YOUR GOAL: Exclude the pictures, then copy all remaining records exactly.

DATA EXTRACTS:

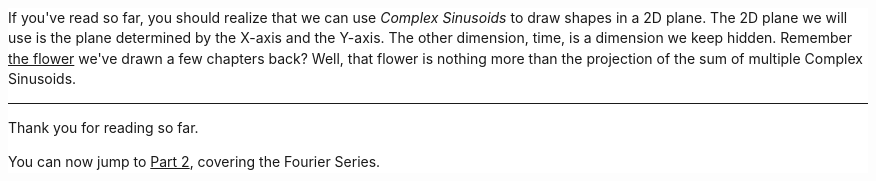 If you've read so far, you should realize that we can use *Complex Sinusoids* to draw shapes in a 2D plane. The 2D plane we will use is the plane determined by the X-axis and the Y-axis. The other dimension, time, is a dimension we keep hidden. Remember [the flower](#a-flower) we've drawn a few chapters back? Well, that flower is nothing more than the projection of the sum of multiple Complex Sinusoids. 

---

Thank you for reading so far. 

You can now jump to [Part 2]({{site.url}}/2024/04/08/from-the-circle-to-epicyles-part2), covering the Fourier Series.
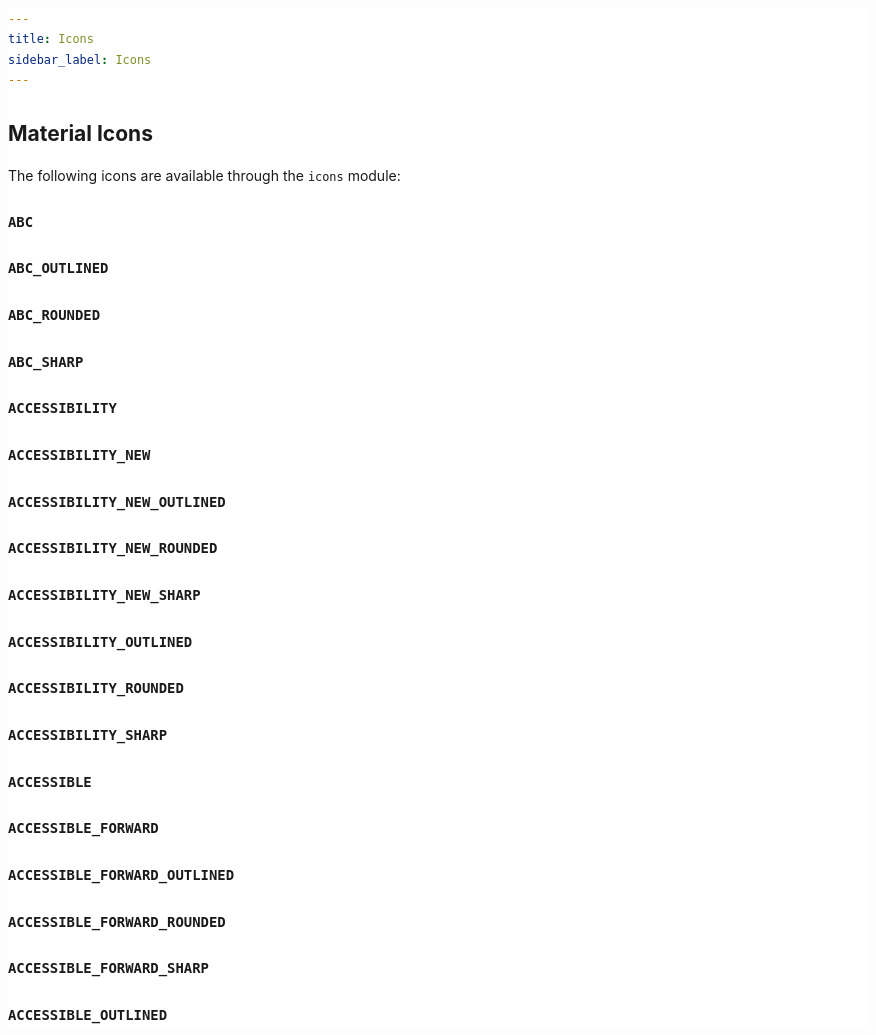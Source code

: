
 ```yaml
---
title: Icons
sidebar_label: Icons
---
```


## Material Icons

The following icons are available through the `icons` module:

### `ABC`

### `ABC_OUTLINED`

### `ABC_ROUNDED`

### `ABC_SHARP`

### `ACCESSIBILITY`

### `ACCESSIBILITY_NEW`

### `ACCESSIBILITY_NEW_OUTLINED`

### `ACCESSIBILITY_NEW_ROUNDED`

### `ACCESSIBILITY_NEW_SHARP`

### `ACCESSIBILITY_OUTLINED`

### `ACCESSIBILITY_ROUNDED`

### `ACCESSIBILITY_SHARP`

### `ACCESSIBLE`

### `ACCESSIBLE_FORWARD`

### `ACCESSIBLE_FORWARD_OUTLINED`

### `ACCESSIBLE_FORWARD_ROUNDED`

### `ACCESSIBLE_FORWARD_SHARP`

### `ACCESSIBLE_OUTLINED`
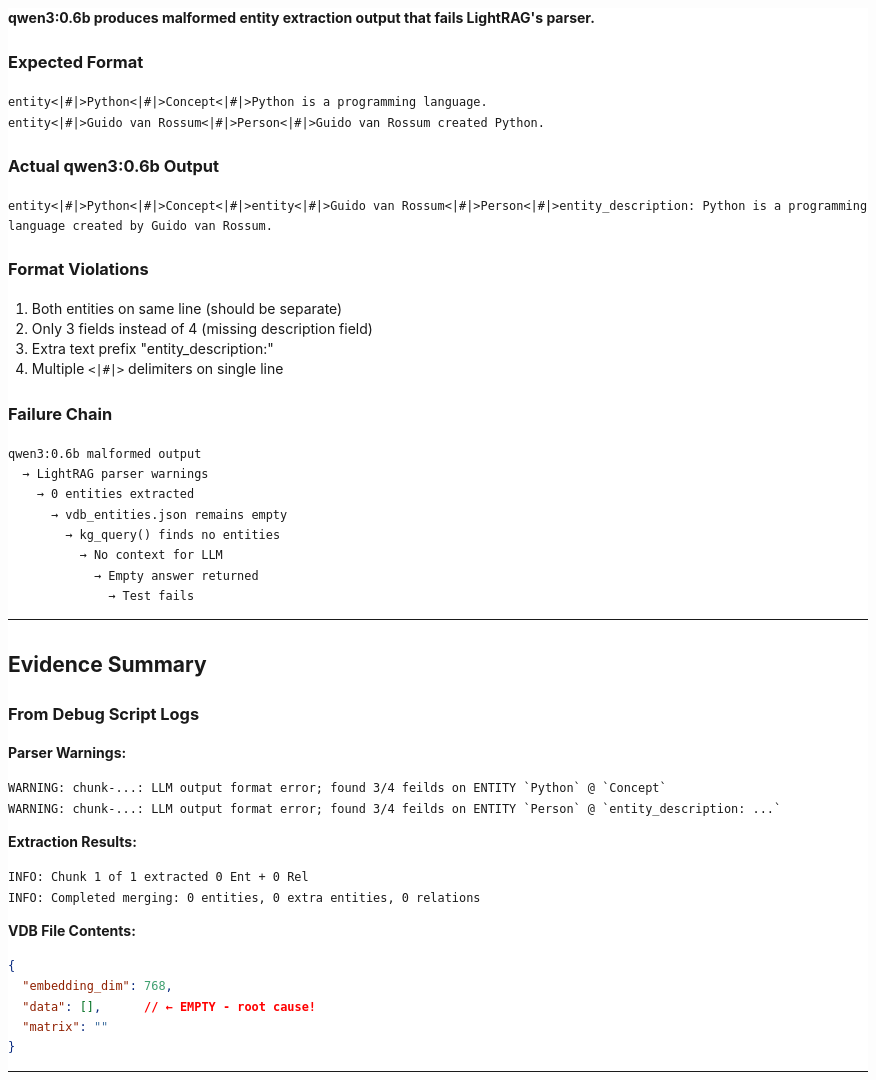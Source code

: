 **qwen3:0.6b produces malformed entity extraction output that fails LightRAG's parser.**

### Expected Format
```
entity<|#|>Python<|#|>Concept<|#|>Python is a programming language.
entity<|#|>Guido van Rossum<|#|>Person<|#|>Guido van Rossum created Python.
```

### Actual qwen3:0.6b Output
```
entity<|#|>Python<|#|>Concept<|#|>entity<|#|>Guido van Rossum<|#|>Person<|#|>entity_description: Python is a programming language created by Guido van Rossum.
```

### Format Violations
1. Both entities on same line (should be separate)
2. Only 3 fields instead of 4 (missing description field)
3. Extra text prefix "entity_description:"
4. Multiple `<|#|>` delimiters on single line

### Failure Chain
```
qwen3:0.6b malformed output
  → LightRAG parser warnings
    → 0 entities extracted
      → vdb_entities.json remains empty
        → kg_query() finds no entities
          → No context for LLM
            → Empty answer returned
              → Test fails
```

---

## Evidence Summary

### From Debug Script Logs

**Parser Warnings:**
```
WARNING: chunk-...: LLM output format error; found 3/4 feilds on ENTITY `Python` @ `Concept`
WARNING: chunk-...: LLM output format error; found 3/4 feilds on ENTITY `Person` @ `entity_description: ...`
```

**Extraction Results:**
```
INFO: Chunk 1 of 1 extracted 0 Ent + 0 Rel
INFO: Completed merging: 0 entities, 0 extra entities, 0 relations
```

**VDB File Contents:**
```json
{
  "embedding_dim": 768,
  "data": [],      // ← EMPTY - root cause!
  "matrix": ""
}
```

---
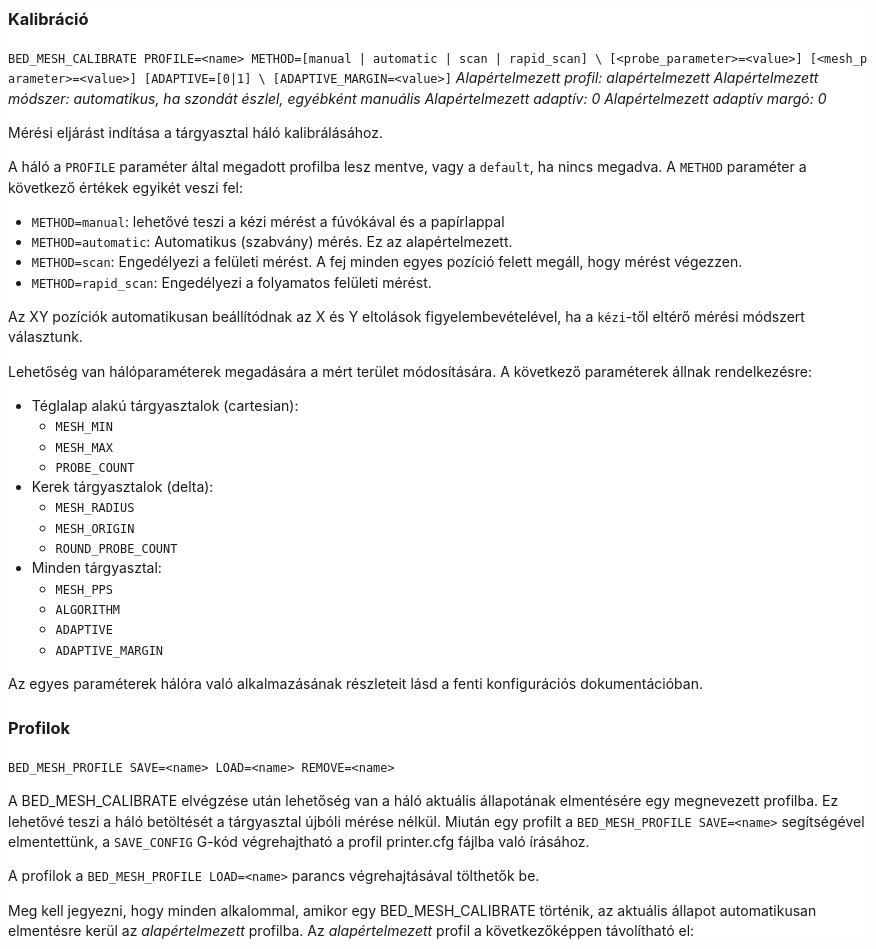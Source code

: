 ### Kalibráció

`BED_MESH_CALIBRATE PROFILE=<name> METHOD=[manual | automatic | scan | rapid_scan] \ [<probe_parameter>=<value>] [<mesh_parameter>=<value>] [ADAPTIVE=[0|1] \ [ADAPTIVE_MARGIN=<value>]` *Alapértelmezett profil: alapértelmezett* *Alapértelmezett módszer: automatikus, ha szondát észlel, egyébként manuális* *Alapértelmezett adaptív: 0* *Alapértelmezett adaptív margó: 0*

Mérési eljárást indítása a tárgyasztal háló kalibrálásához.

A háló a `PROFILE` paraméter által megadott profilba lesz mentve, vagy a `default`, ha nincs megadva. A `METHOD` paraméter a következő értékek egyikét veszi fel:

- `METHOD=manual`: lehetővé teszi a kézi mérést a fúvókával és a papírlappal
- `METHOD=automatic`: Automatikus (szabvány) mérés. Ez az alapértelmezett.
- `METHOD=scan`: Engedélyezi a felületi mérést. A fej minden egyes pozíció felett megáll, hogy mérést végezzen.
- `METHOD=rapid_scan`: Engedélyezi a folyamatos felületi mérést.

Az XY pozíciók automatikusan beállítódnak az X és Y eltolások figyelembevételével, ha a `kézi`-től eltérő mérési módszert választunk.

Lehetőség van hálóparaméterek megadására a mért terület módosítására. A következő paraméterek állnak rendelkezésre:

- Téglalap alakú tárgyasztalok (cartesian):
   - `MESH_MIN`
   - `MESH_MAX`
   - `PROBE_COUNT`
- Kerek tárgyasztalok (delta):
   - `MESH_RADIUS`
   - `MESH_ORIGIN`
   - `ROUND_PROBE_COUNT`
- Minden tárgyasztal:
   - `MESH_PPS`
   - `ALGORITHM`
   - `ADAPTIVE`
   - `ADAPTIVE_MARGIN`

Az egyes paraméterek hálóra való alkalmazásának részleteit lásd a fenti konfigurációs dokumentációban.

### Profilok

`BED_MESH_PROFILE SAVE=<name> LOAD=<name> REMOVE=<name>`

A BED_MESH_CALIBRATE elvégzése után lehetőség van a háló aktuális állapotának elmentésére egy megnevezett profilba. Ez lehetővé teszi a háló betöltését a tárgyasztal újbóli mérése nélkül. Miután egy profilt a `BED_MESH_PROFILE SAVE=<name>` segítségével elmentettünk, a `SAVE_CONFIG` G-kód végrehajtható a profil printer.cfg fájlba való írásához.

A profilok a `BED_MESH_PROFILE LOAD=<name>` parancs végrehajtásával tölthetők be.

Meg kell jegyezni, hogy minden alkalommal, amikor egy BED_MESH_CALIBRATE történik, az aktuális állapot automatikusan elmentésre kerül az *alapértelmezett* profilba. Az *alapértelmezett* profil a következőképpen távolítható el:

THE COMPLETED TASK:
 If you've read so far, you should realize that we can use *Complex Sinusoids* to draw shapes in a 2D plane. The 2D plane we will use is the plane determined by the X-axis and the Y-axis. The other dimension, time, is a dimension we keep hidden. Remember [the flower](#a-flower) we've drawn a few chapters back? Well, that flower is nothing more than the projection of the sum of multiple Complex Sinusoids. 

---

Thank you for reading so far. 

You can now jump to [Part 2]({{site.url}}/2024/04/08/from-the-circle-to-epicyles-part2), covering the Fourier Series.
Source code

:
 ```yaml
---
title: Icons
sidebar_label: Icons
---
```


## Material Icons

The following icons are available through the `icons` module:

### `ABC`

### `ABC_OUTLINED`

### `ABC_ROUNDED`

### `ABC_SHARP`

### `ACCESSIBILITY`

### `ACCESSIBILITY_NEW`

### `ACCESSIBILITY_NEW_OUTLINED`

### `ACCESSIBILITY_NEW_ROUNDED`

### `ACCESSIBILITY_NEW_SHARP`

### `ACCESSIBILITY_OUTLINED`

### `ACCESSIBILITY_ROUNDED`

### `ACCESSIBILITY_SHARP`

### `ACCESSIBLE`

### `ACCESSIBLE_FORWARD`

### `ACCESSIBLE_FORWARD_OUTLINED`

### `ACCESSIBLE_FORWARD_ROUNDED`

### `ACCESSIBLE_FORWARD_SHARP`

### `ACCESSIBLE_OUTLINED`
Source code

: **qwen3:0.6b produces malformed entity extraction output that fails LightRAG's parser.**

### Expected Format
```
entity<|#|>Python<|#|>Concept<|#|>Python is a programming language.
entity<|#|>Guido van Rossum<|#|>Person<|#|>Guido van Rossum created Python.
```

### Actual qwen3:0.6b Output
```
entity<|#|>Python<|#|>Concept<|#|>entity<|#|>Guido van Rossum<|#|>Person<|#|>entity_description: Python is a programming language created by Guido van Rossum.
```

### Format Violations
1. Both entities on same line (should be separate)
2. Only 3 fields instead of 4 (missing description field)
3. Extra text prefix "entity_description:"
4. Multiple `<|#|>` delimiters on single line

### Failure Chain
```
qwen3:0.6b malformed output
  → LightRAG parser warnings
    → 0 entities extracted
      → vdb_entities.json remains empty
        → kg_query() finds no entities
          → No context for LLM
            → Empty answer returned
              → Test fails
```

---

## Evidence Summary

### From Debug Script Logs

**Parser Warnings:**
```
WARNING: chunk-...: LLM output format error; found 3/4 feilds on ENTITY `Python` @ `Concept`
WARNING: chunk-...: LLM output format error; found 3/4 feilds on ENTITY `Person` @ `entity_description: ...`
```

**Extraction Results:**
```
INFO: Chunk 1 of 1 extracted 0 Ent + 0 Rel
INFO: Completed merging: 0 entities, 0 extra entities, 0 relations
```

**VDB File Contents:**
```json
{
  "embedding_dim": 768,
  "data": [],      // ← EMPTY - root cause!
  "matrix": ""
}
```

---
Source code

: ### Kalibráció

`BED_MESH_CALIBRATE PROFILE=<name> METHOD=[manual | automatic | scan | rapid_scan] \ [<probe_parameter>=<value>] [<mesh_parameter>=<value>] [ADAPTIVE=[0|1] \ [ADAPTIVE_MARGIN=<value>]` *Alapértelmezett profil: alapértelmezett* *Alapértelmezett módszer: automatikus, ha szondát észlel, egyébként manuális* *Alapértelmezett adaptív: 0* *Alapértelmezett adaptív margó: 0*

Mérési eljárást indítása a tárgyasztal háló kalibrálásához.

A háló a `PROFILE` paraméter által megadott profilba lesz mentve, vagy a `default`, ha nincs megadva. A `METHOD` paraméter a következő értékek egyikét veszi fel:

- `METHOD=manual`: lehetővé teszi a kézi mérést a fúvókával és a papírlappal
- `METHOD=automatic`: Automatikus (szabvány) mérés. Ez az alapértelmezett.
- `METHOD=scan`: Engedélyezi a felületi mérést. A fej minden egyes pozíció felett megáll, hogy mérést végezzen.
- `METHOD=rapid_scan`: Engedélyezi a folyamatos felületi mérést.

Az XY pozíciók automatikusan beállítódnak az X és Y eltolások figyelembevételével, ha a `kézi`-től eltérő mérési módszert választunk.

Lehetőség van hálóparaméterek megadására a mért terület módosítására. A következő paraméterek állnak rendelkezésre:

- Téglalap alakú tárgyasztalok (cartesian):
   - `MESH_MIN`
   - `MESH_MAX`
   - `PROBE_COUNT`
- Kerek tárgyasztalok (delta):
   - `MESH_RADIUS`
   - `MESH_ORIGIN`
   - `ROUND_PROBE_COUNT`
- Minden tárgyasztal:
   - `MESH_PPS`
   - `ALGORITHM`
   - `ADAPTIVE`
   - `ADAPTIVE_MARGIN`

Az egyes paraméterek hálóra való alkalmazásának részleteit lásd a fenti konfigurációs dokumentációban.

### Profilok

`BED_MESH_PROFILE SAVE=<name> LOAD=<name> REMOVE=<name>`

A BED_MESH_CALIBRATE elvégzése után lehetőség van a háló aktuális állapotának elmentésére egy megnevezett profilba. Ez lehetővé teszi a háló betöltését a tárgyasztal újbóli mérése nélkül. Miután egy profilt a `BED_MESH_PROFILE SAVE=<name>` segítségével elmentettünk, a `SAVE_CONFIG` G-kód végrehajtható a profil printer.cfg fájlba való írásához.

A profilok a `BED_MESH_PROFILE LOAD=<name>` parancs végrehajtásával tölthetők be.

Meg kell jegyezni, hogy minden alkalommal, amikor egy BED_MESH_CALIBRATE történik, az aktuális állapot automatikusan elmentésre kerül az *alapértelmezett* profilba. Az *alapértelmezett* profil a következőképpen távolítható el:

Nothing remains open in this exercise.